**PROBLEM DETAILS:** Using the data that follows, give the number of lines where the string "exceeded" occurs, and nothing else.

··········

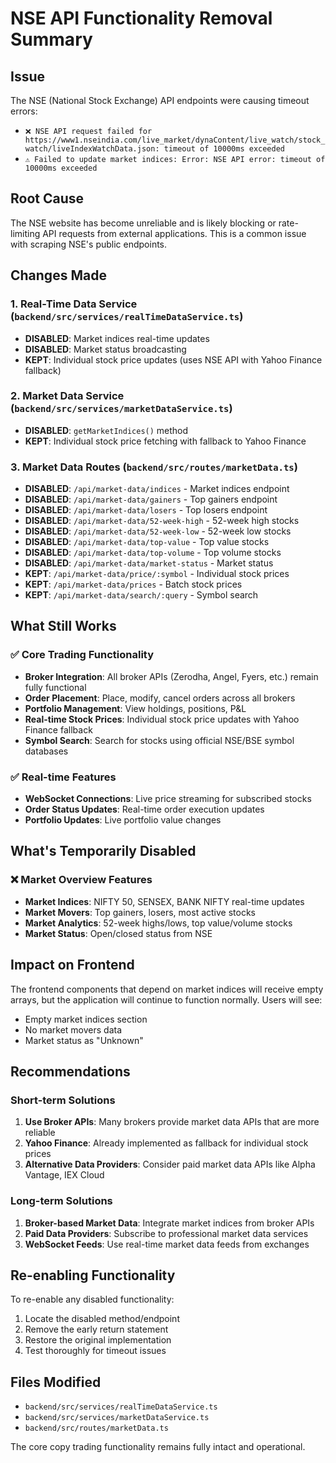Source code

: # NSE API Functionality Removal Summary

## Issue
The NSE (National Stock Exchange) API endpoints were causing timeout errors:
- `❌ NSE API request failed for https://www1.nseindia.com/live_market/dynaContent/live_watch/stock_watch/liveIndexWatchData.json: timeout of 10000ms exceeded`
- `⚠️ Failed to update market indices: Error: NSE API error: timeout of 10000ms exceeded`

## Root Cause
The NSE website has become unreliable and is likely blocking or rate-limiting API requests from external applications. This is a common issue with scraping NSE's public endpoints.

## Changes Made

### 1. Real-Time Data Service (`backend/src/services/realTimeDataService.ts`)
- **DISABLED**: Market indices real-time updates
- **DISABLED**: Market status broadcasting
- **KEPT**: Individual stock price updates (uses NSE API with Yahoo Finance fallback)

### 2. Market Data Service (`backend/src/services/marketDataService.ts`)
- **DISABLED**: `getMarketIndices()` method
- **KEPT**: Individual stock price fetching with fallback to Yahoo Finance

### 3. Market Data Routes (`backend/src/routes/marketData.ts`)
- **DISABLED**: `/api/market-data/indices` - Market indices endpoint
- **DISABLED**: `/api/market-data/gainers` - Top gainers endpoint
- **DISABLED**: `/api/market-data/losers` - Top losers endpoint
- **DISABLED**: `/api/market-data/52-week-high` - 52-week high stocks
- **DISABLED**: `/api/market-data/52-week-low` - 52-week low stocks
- **DISABLED**: `/api/market-data/top-value` - Top value stocks
- **DISABLED**: `/api/market-data/top-volume` - Top volume stocks
- **DISABLED**: `/api/market-data/market-status` - Market status
- **KEPT**: `/api/market-data/price/:symbol` - Individual stock prices
- **KEPT**: `/api/market-data/prices` - Batch stock prices
- **KEPT**: `/api/market-data/search/:query` - Symbol search

## What Still Works

### ✅ Core Trading Functionality
- **Broker Integration**: All broker APIs (Zerodha, Angel, Fyers, etc.) remain fully functional
- **Order Placement**: Place, modify, cancel orders across all brokers
- **Portfolio Management**: View holdings, positions, P&L
- **Real-time Stock Prices**: Individual stock price updates with Yahoo Finance fallback
- **Symbol Search**: Search for stocks using official NSE/BSE symbol databases

### ✅ Real-time Features
- **WebSocket Connections**: Live price streaming for subscribed stocks
- **Order Status Updates**: Real-time order execution updates
- **Portfolio Updates**: Live portfolio value changes

## What's Temporarily Disabled

### ❌ Market Overview Features
- **Market Indices**: NIFTY 50, SENSEX, BANK NIFTY real-time updates
- **Market Movers**: Top gainers, losers, most active stocks
- **Market Analytics**: 52-week highs/lows, top value/volume stocks
- **Market Status**: Open/closed status from NSE

## Impact on Frontend

The frontend components that depend on market indices will receive empty arrays, but the application will continue to function normally. Users will see:
- Empty market indices section
- No market movers data
- Market status as "Unknown"

## Recommendations

### Short-term Solutions
1. **Use Broker APIs**: Many brokers provide market data APIs that are more reliable
2. **Yahoo Finance**: Already implemented as fallback for individual stock prices
3. **Alternative Data Providers**: Consider paid market data APIs like Alpha Vantage, IEX Cloud

### Long-term Solutions
1. **Broker-based Market Data**: Integrate market indices from broker APIs
2. **Paid Data Providers**: Subscribe to professional market data services
3. **WebSocket Feeds**: Use real-time market data feeds from exchanges

## Re-enabling Functionality

To re-enable any disabled functionality:
1. Locate the disabled method/endpoint
2. Remove the early return statement
3. Restore the original implementation
4. Test thoroughly for timeout issues

## Files Modified
- `backend/src/services/realTimeDataService.ts`
- `backend/src/services/marketDataService.ts`
- `backend/src/routes/marketData.ts`

The core copy trading functionality remains fully intact and operational.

··········

**RESPONSE AREA:** 2